Non amo i dialetti e ritengo un punto di forza che Milano abbia abbandonato il suo. Ma sono convinta che il linguaggio costruisca e connoti il pensiero. Ho avuto nonni che, pur conoscendo l'italiano, parlavano in milanese tra di loro o con persone di famiglia. Il milanese era per loro una lingua di famiglia e anche se io non lo parlavo e rispondevo in italiano, l'ho sempre capito. I miei genitori parlano italiano ma ogni tanto usano una particolare espressione in milanese per rendere una certa idea che l'italiano non riuscirebbe a rendere con la stessa forza. Sono di solito quelle espressioni da cui scaturisce maggiormente la filosofia di vita milanese, un certo nervosismo e una certa voglia di fare.

Milano si è sempre nutrita e rinnovata grazie ai milanesi di importazione, ma la loro milanesità è sicuramente diversa dalla mia perché diverso è il nostro retaggio culturale. 
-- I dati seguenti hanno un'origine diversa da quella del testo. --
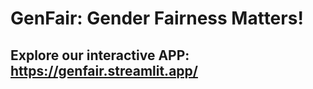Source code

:# GenFair: Gender Fairness Matters!

## Explore our interactive APP: <https://genfair.streamlit.app/>

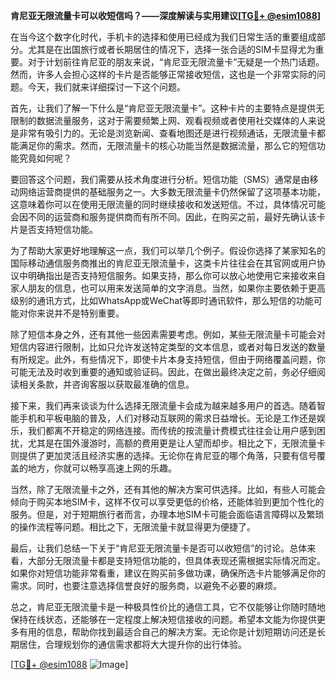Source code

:**肯尼亚无限流量卡可以收短信吗？——深度解读与实用建议[[TG💪+ @esim1088](https://t.me/s/esim1088)]**

在当今这个数字化时代，手机卡的选择和使用已经成为我们日常生活的重要组成部分。尤其是在出国旅行或者长期居住的情况下，选择一张合适的SIM卡显得尤为重要。对于计划前往肯尼亚的朋友来说，“肯尼亚无限流量卡”无疑是一个热门话题。然而，许多人会担心这样的卡片是否能够正常接收短信，这也是一个非常实际的问题。今天，我们就来详细探讨一下这个问题。

首先，让我们了解一下什么是“肯尼亚无限流量卡”。这种卡片的主要特点是提供无限制的数据流量服务，这对于需要频繁上网、观看视频或者使用社交媒体的人来说是非常有吸引力的。无论是浏览新闻、查看地图还是进行视频通话，无限流量卡都能满足你的需求。然而，无限流量卡的核心功能当然是数据流量，那么它的短信功能究竟如何呢？

要回答这个问题，我们需要从技术角度进行分析。短信功能（SMS）通常是由移动网络运营商提供的基础服务之一。大多数无限流量卡仍然保留了这项基本功能，这意味着你可以在使用无限流量的同时继续接收和发送短信。不过，具体情况可能会因不同的运营商和服务提供商而有所不同。因此，在购买之前，最好先确认该卡片是否支持短信功能。

为了帮助大家更好地理解这一点，我们可以举几个例子。假设你选择了某家知名的国际移动通信服务商推出的肯尼亚无限流量卡，这类卡片往往会在其官网或用户协议中明确指出是否支持短信服务。如果支持，那么你可以放心地使用它来接收来自家人朋友的信息，也可以用来发送简单的文字消息。当然，如果你主要依赖于更高级别的通讯方式，比如WhatsApp或WeChat等即时通讯软件，那么短信的功能可能对你来说并不是特别重要。

除了短信本身之外，还有其他一些因素需要考虑。例如，某些无限流量卡可能会对短信内容进行限制，比如只允许发送特定类型的文本信息，或者对每日发送的数量有所规定。此外，有些情况下，即使卡片本身支持短信，但由于网络覆盖问题，你可能无法及时收到重要的通知或验证码。因此，在做出最终决定之前，务必仔细阅读相关条款，并咨询客服以获取最准确的信息。

接下来，我们再来谈谈为什么选择无限流量卡会成为越来越多用户的首选。随着智能手机和平板电脑的普及，人们对移动互联网的需求日益增长。无论是工作还是娱乐，我们都离不开稳定的网络连接。而传统的按流量计费模式往往会让用户感到困扰，尤其是在国外漫游时，高额的费用更是让人望而却步。相比之下，无限流量卡则提供了更加灵活且经济实惠的选择。无论你在肯尼亚的哪个角落，只要有信号覆盖的地方，你就可以畅享高速上网的乐趣。

当然，除了无限流量卡之外，还有其他的解决方案可供选择。比如，有些人可能会倾向于购买本地SIM卡，这样不仅可以享受更低的价格，还能体验到更加个性化的服务。但是，对于短期旅行者而言，办理本地SIM卡可能会面临语言障碍以及繁琐的操作流程等问题。相比之下，无限流量卡就显得更为便捷了。

最后，让我们总结一下关于“肯尼亚无限流量卡是否可以收短信”的讨论。总体来看，大部分无限流量卡都是支持短信功能的，但具体表现还需根据实际情况而定。如果你对短信功能非常看重，建议在购买前多做功课，确保所选卡片能够满足你的需求。同时，也要注意选择信誉良好的服务商，以避免不必要的麻烦。

总之，肯尼亚无限流量卡是一种极具性价比的通信工具，它不仅能够让你随时随地保持在线状态，还能够在一定程度上解决短信接收的问题。希望本文能为你提供更多有用的信息，帮助你找到最适合自己的解决方案。无论你是计划短期访问还是长期居住，合理规划你的通信需求都将大大提升你的出行体验。

[[TG💪+ @esim1088](https://t.me/s/esim1088) ![Image](https://i.postimg.cc/4NQfJmqS/Snipaste-2025-05-13-00-14-12.png)]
Milano è sempre stata una città che cerca la velocità, il milanese d'importazione Leonardo da Vinci arrivò nella Milano di Ludovico il Moro che cercava un sistema di trasporto che rendesse più facili gli spostamenti. Per questo mi infastidiscono un po' le persone come Greta Sclaunich, che invece vorrebbero ingessare gli spostamenti e che chiedono più piste ciclabili a un sindaco che sta dando fondo alle piste più fantasiose. Anche la retorica della misura d'uomo stanca perché la misura d'uomo è tanto più piccola quanto più è limitato l'uomo. E Milano è sempre stata animata dallo spirito dei milanesi, che, per quello che li ho conosciuti io, vogliono andare oltre quei limiti. È quella spinta ad andare oltre i limiti che ha permesso ai non milanesi di trovare qui il lavoro che cercavano, ma senza quella, imponendole dei limiti che la snaturerebbero e la trasformerebbero in un paesone, Milano avrebbe ben poco da offrire e non avrebbe più senso trasferircisi. Perché resta la città di Ludovico il Moro e di Carlo Cattaneo e prescindere dalla sua eredità culturale significa distruggere il retaggio culturale che è la sua essenza.